Information provided.
□ □ □

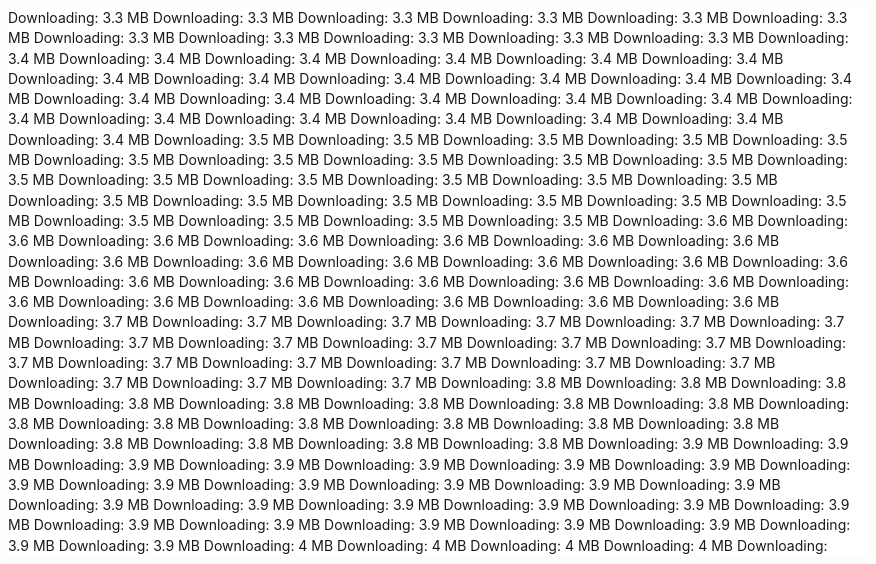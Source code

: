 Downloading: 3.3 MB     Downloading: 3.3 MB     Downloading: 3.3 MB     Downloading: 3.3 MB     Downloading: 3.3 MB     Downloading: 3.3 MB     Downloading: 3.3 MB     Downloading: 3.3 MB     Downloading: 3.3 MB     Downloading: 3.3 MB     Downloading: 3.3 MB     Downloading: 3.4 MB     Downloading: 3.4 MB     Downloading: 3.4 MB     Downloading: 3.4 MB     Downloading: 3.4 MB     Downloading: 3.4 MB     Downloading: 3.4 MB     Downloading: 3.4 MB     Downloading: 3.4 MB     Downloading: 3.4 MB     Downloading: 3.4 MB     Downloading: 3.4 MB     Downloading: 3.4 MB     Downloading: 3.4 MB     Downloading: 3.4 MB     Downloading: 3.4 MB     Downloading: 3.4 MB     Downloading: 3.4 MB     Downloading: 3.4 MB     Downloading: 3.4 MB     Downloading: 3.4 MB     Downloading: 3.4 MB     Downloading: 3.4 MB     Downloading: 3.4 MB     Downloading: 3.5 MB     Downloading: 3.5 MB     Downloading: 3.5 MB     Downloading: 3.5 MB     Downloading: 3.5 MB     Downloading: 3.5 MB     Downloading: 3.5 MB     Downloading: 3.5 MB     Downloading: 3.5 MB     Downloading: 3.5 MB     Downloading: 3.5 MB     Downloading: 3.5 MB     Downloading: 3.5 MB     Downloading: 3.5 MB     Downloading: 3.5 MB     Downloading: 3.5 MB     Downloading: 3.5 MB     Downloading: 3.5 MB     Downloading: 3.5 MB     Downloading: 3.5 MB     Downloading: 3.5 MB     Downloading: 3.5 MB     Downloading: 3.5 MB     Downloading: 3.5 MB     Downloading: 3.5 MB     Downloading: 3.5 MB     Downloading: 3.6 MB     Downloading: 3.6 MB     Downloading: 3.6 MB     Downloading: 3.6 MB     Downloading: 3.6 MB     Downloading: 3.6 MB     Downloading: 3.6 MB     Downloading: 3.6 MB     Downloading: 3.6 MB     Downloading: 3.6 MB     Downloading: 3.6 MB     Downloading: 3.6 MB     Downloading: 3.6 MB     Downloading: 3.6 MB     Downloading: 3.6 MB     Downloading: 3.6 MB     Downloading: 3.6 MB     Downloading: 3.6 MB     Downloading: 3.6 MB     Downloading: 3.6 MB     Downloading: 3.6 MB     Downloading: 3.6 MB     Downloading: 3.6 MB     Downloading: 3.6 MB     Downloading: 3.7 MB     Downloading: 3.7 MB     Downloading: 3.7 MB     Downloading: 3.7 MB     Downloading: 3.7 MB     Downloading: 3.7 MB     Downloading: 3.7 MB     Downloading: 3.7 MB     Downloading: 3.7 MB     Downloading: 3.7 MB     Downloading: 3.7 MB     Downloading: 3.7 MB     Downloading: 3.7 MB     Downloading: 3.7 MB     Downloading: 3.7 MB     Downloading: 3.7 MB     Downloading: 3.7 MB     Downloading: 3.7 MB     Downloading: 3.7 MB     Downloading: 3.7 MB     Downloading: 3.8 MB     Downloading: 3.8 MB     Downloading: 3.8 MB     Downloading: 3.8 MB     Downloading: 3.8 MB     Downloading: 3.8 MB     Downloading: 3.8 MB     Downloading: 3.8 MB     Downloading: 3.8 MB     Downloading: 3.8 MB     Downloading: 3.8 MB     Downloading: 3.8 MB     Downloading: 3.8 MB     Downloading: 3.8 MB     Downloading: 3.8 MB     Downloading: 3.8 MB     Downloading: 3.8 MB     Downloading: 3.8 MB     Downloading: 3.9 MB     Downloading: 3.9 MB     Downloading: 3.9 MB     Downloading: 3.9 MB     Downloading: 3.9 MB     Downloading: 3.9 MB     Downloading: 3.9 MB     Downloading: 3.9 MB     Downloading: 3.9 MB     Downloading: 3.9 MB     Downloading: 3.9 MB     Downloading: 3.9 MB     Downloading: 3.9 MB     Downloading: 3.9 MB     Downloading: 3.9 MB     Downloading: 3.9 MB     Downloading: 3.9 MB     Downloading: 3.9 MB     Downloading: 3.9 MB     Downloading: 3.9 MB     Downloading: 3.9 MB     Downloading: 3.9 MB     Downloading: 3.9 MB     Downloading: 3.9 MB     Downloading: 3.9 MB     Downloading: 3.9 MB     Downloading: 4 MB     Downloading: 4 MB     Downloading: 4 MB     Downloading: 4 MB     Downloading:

□ □ □

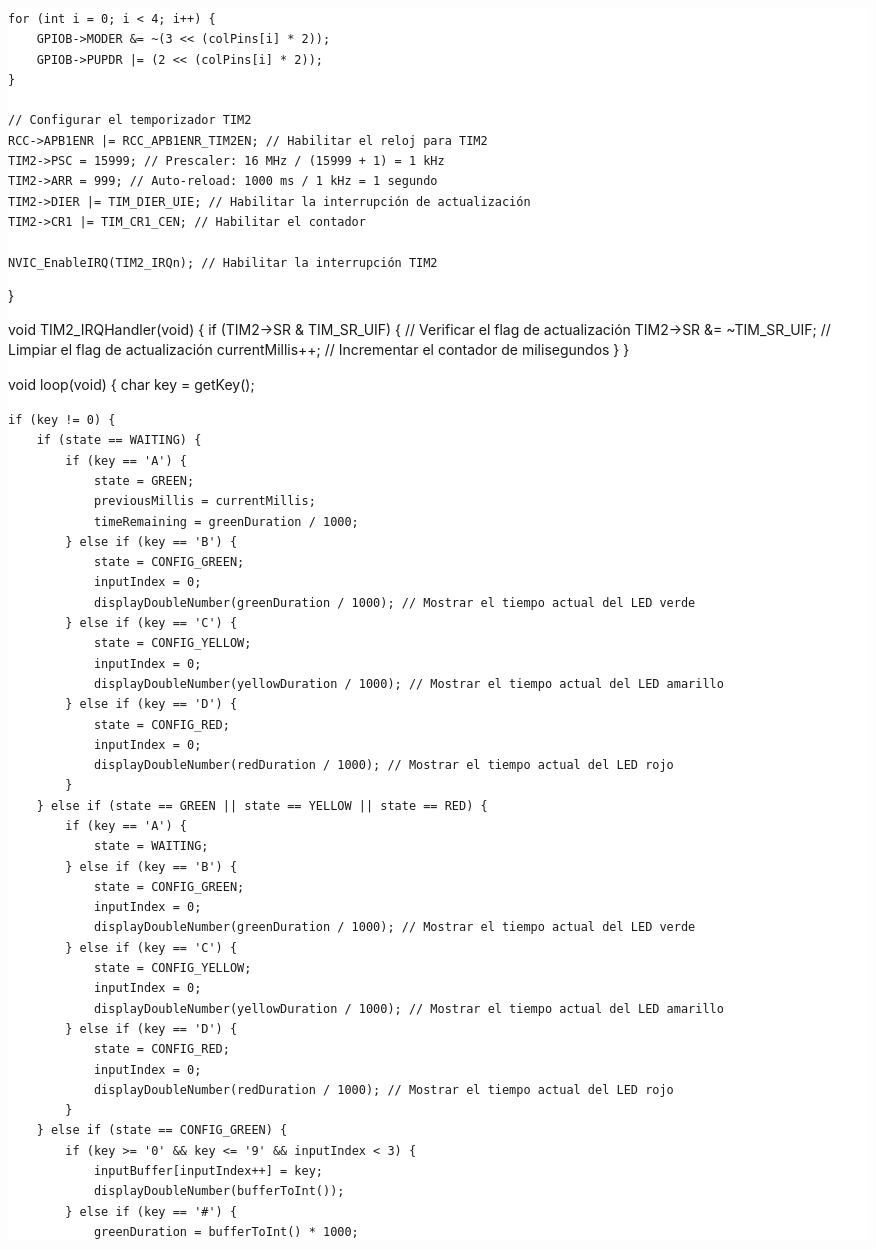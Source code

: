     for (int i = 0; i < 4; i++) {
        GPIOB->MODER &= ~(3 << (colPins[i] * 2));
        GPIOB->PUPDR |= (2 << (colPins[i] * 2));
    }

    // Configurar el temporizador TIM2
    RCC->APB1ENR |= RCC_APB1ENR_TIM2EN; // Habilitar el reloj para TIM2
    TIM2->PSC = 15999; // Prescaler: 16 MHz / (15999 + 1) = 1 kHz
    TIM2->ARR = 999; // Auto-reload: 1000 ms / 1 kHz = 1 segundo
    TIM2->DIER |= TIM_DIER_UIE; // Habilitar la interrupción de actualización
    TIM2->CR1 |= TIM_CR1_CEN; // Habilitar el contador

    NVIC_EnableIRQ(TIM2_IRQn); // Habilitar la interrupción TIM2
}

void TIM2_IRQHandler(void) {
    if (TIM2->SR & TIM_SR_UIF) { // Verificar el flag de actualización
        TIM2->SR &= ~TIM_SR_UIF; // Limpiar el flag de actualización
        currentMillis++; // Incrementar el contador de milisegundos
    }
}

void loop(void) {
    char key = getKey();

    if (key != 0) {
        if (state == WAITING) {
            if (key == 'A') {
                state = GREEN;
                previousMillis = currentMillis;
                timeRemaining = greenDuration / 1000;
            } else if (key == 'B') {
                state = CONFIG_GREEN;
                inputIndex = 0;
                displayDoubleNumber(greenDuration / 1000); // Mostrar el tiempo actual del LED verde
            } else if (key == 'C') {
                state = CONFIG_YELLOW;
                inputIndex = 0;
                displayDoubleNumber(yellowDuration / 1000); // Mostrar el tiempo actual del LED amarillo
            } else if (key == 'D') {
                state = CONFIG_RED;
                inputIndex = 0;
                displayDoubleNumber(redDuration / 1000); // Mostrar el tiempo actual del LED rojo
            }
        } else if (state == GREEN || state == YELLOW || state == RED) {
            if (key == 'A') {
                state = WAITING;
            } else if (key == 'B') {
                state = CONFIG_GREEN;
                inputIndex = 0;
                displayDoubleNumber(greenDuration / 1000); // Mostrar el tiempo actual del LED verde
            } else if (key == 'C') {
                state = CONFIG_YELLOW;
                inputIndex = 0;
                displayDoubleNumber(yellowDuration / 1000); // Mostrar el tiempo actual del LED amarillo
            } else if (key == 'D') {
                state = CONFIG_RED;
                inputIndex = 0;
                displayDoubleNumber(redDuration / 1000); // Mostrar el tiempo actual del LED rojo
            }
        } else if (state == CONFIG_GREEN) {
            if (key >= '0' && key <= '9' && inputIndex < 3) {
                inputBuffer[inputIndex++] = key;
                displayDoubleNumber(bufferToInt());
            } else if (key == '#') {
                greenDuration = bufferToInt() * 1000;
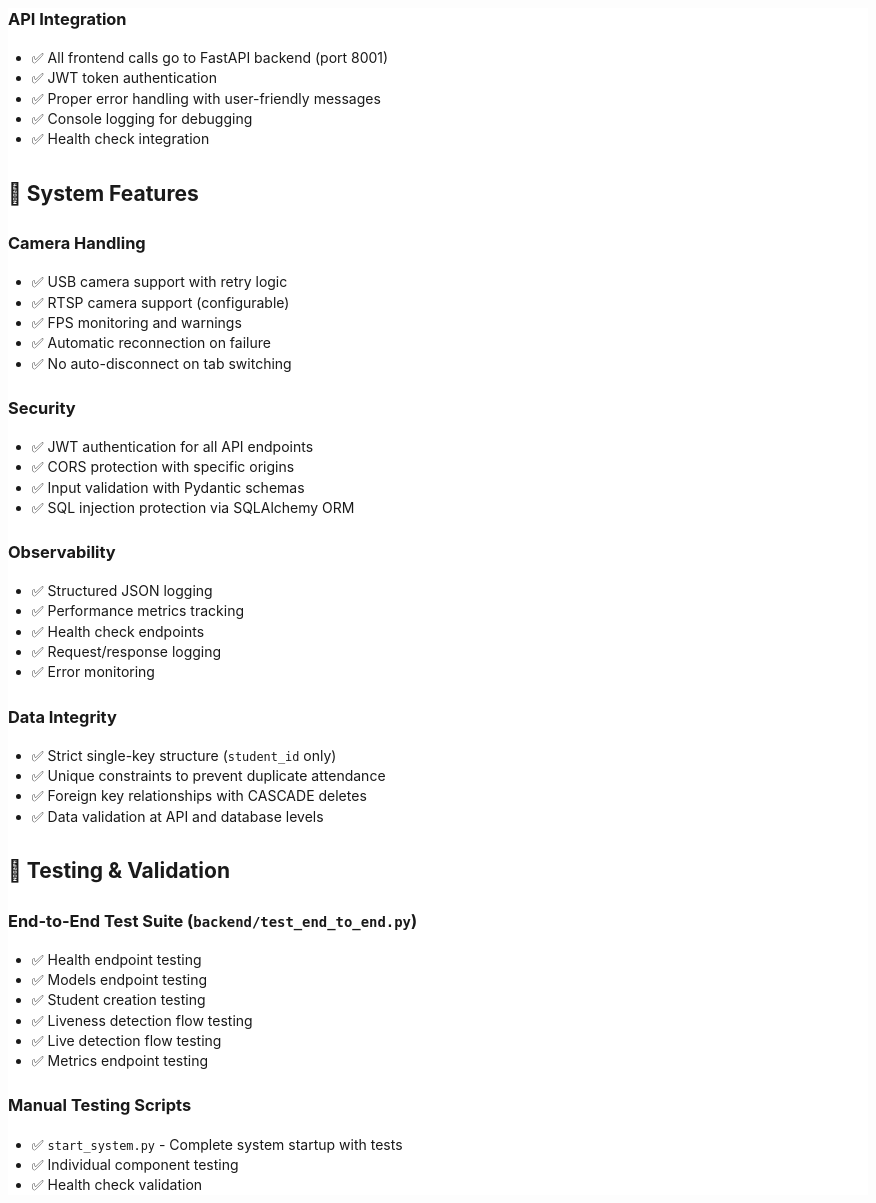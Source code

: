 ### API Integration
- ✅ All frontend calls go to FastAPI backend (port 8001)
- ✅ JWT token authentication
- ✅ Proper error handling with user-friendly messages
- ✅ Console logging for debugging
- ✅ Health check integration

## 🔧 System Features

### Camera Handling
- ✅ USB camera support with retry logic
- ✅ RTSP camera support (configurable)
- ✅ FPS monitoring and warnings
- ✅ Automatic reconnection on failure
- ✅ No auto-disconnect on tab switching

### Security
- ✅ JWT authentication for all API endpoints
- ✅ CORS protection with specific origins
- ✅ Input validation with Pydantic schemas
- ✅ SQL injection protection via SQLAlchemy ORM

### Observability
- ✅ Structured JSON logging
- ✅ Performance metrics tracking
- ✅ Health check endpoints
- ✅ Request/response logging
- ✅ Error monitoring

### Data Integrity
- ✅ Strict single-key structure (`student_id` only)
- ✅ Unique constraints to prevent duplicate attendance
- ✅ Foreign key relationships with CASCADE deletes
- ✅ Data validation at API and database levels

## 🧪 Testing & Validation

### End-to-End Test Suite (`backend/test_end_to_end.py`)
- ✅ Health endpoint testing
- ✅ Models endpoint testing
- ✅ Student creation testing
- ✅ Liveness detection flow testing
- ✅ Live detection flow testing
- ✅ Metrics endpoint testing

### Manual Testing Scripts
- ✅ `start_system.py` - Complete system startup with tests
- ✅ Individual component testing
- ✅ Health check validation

□ □ □

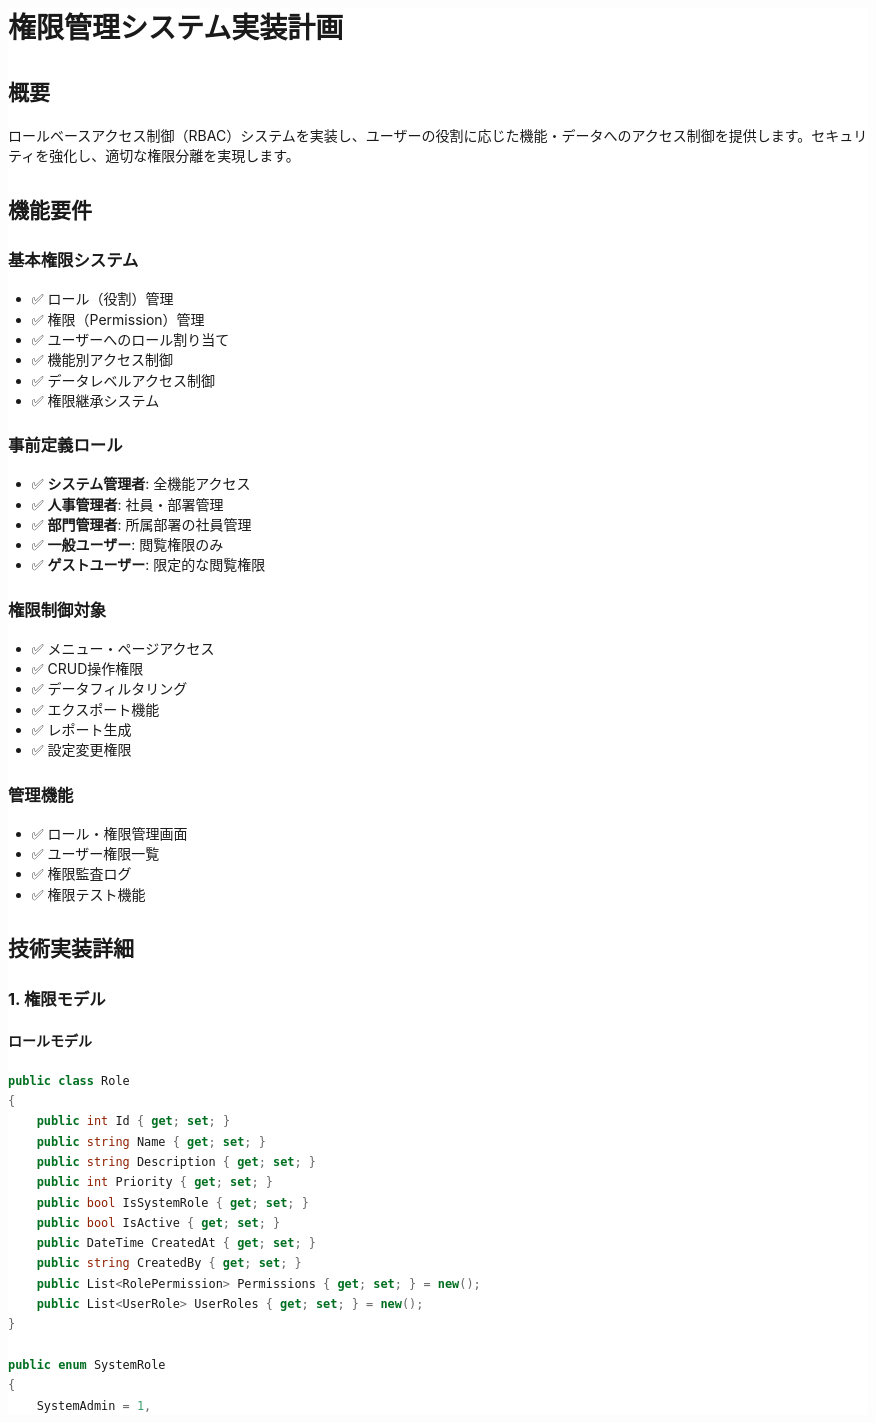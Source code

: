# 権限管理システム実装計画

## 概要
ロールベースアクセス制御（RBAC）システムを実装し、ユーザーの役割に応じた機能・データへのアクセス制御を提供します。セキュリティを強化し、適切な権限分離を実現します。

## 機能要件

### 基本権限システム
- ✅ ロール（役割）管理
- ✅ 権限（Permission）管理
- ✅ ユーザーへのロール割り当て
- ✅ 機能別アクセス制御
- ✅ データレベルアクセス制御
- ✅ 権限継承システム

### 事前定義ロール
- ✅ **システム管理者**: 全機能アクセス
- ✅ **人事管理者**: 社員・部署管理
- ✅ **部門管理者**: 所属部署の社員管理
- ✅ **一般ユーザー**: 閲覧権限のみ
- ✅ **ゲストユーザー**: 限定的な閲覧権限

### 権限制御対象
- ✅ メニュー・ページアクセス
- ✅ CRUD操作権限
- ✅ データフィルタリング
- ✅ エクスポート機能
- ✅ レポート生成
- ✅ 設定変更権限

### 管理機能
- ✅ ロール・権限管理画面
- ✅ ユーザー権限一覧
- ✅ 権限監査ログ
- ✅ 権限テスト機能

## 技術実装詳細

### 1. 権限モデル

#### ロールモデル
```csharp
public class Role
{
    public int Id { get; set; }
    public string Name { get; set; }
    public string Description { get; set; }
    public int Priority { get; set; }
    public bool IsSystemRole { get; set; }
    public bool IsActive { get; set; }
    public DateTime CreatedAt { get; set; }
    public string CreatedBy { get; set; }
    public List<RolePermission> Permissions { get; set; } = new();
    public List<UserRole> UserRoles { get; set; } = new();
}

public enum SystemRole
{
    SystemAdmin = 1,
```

□ □ □

Exercise details. Above are the entries. Output exactly the lines beginning with the line that has "- ✅ Live detection flow testing" and ending with the line that has "- ✅ Health check validation".

Written solution.
- ✅ Live detection flow testing
- ✅ Metrics endpoint testing

### Manual Testing Scripts
- ✅ `start_system.py` - Complete system startup with tests
- ✅ Individual component testing
- ✅ Health check validation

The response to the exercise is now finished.